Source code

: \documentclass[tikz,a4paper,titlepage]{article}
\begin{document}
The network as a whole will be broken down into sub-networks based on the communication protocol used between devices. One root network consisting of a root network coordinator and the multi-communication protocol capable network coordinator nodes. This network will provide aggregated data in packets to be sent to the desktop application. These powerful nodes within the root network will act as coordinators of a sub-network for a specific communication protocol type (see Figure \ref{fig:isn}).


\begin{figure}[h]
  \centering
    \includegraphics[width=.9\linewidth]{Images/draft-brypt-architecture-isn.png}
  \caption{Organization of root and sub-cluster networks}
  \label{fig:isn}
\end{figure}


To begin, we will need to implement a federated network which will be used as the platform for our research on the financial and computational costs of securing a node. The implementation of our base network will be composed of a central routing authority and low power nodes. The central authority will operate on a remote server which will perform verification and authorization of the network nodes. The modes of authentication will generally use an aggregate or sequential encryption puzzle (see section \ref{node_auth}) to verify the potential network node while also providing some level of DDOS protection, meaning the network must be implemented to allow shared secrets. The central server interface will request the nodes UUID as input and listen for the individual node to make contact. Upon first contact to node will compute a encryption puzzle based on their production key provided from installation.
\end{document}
*****
> [Problem requirements] Would you set the entries down again, exactly as they were written?

> [Response to this exercise]
Source code

: \documentclass[tikz,a4paper,titlepage]{article}
\begin{document}
The network as a whole will be broken down into sub-networks based on the communication protocol used between devices. One root network consisting of a root network coordinator and the multi-communication protocol capable network coordinator nodes. This network will provide aggregated data in packets to be sent to the desktop application. These powerful nodes within the root network will act as coordinators of a sub-network for a specific communication protocol type (see Figure \ref{fig:isn}).


\begin{figure}[h]
  \centering
    \includegraphics[width=.9\linewidth]{Images/draft-brypt-architecture-isn.png}
  \caption{Organization of root and sub-cluster networks}
  \label{fig:isn}
\end{figure}


To begin, we will need to implement a federated network which will be used as the platform for our research on the financial and computational costs of securing a node. The implementation of our base network will be composed of a central routing authority and low power nodes. The central authority will operate on a remote server which will perform verification and authorization of the network nodes. The modes of authentication will generally use an aggregate or sequential encryption puzzle (see section \ref{node_auth}) to verify the potential network node while also providing some level of DDOS protection, meaning the network must be implemented to allow shared secrets. The central server interface will request the nodes UUID as input and listen for the individual node to make contact. Upon first contact to node will compute a encryption puzzle based on their production key provided from installation.
\end{document}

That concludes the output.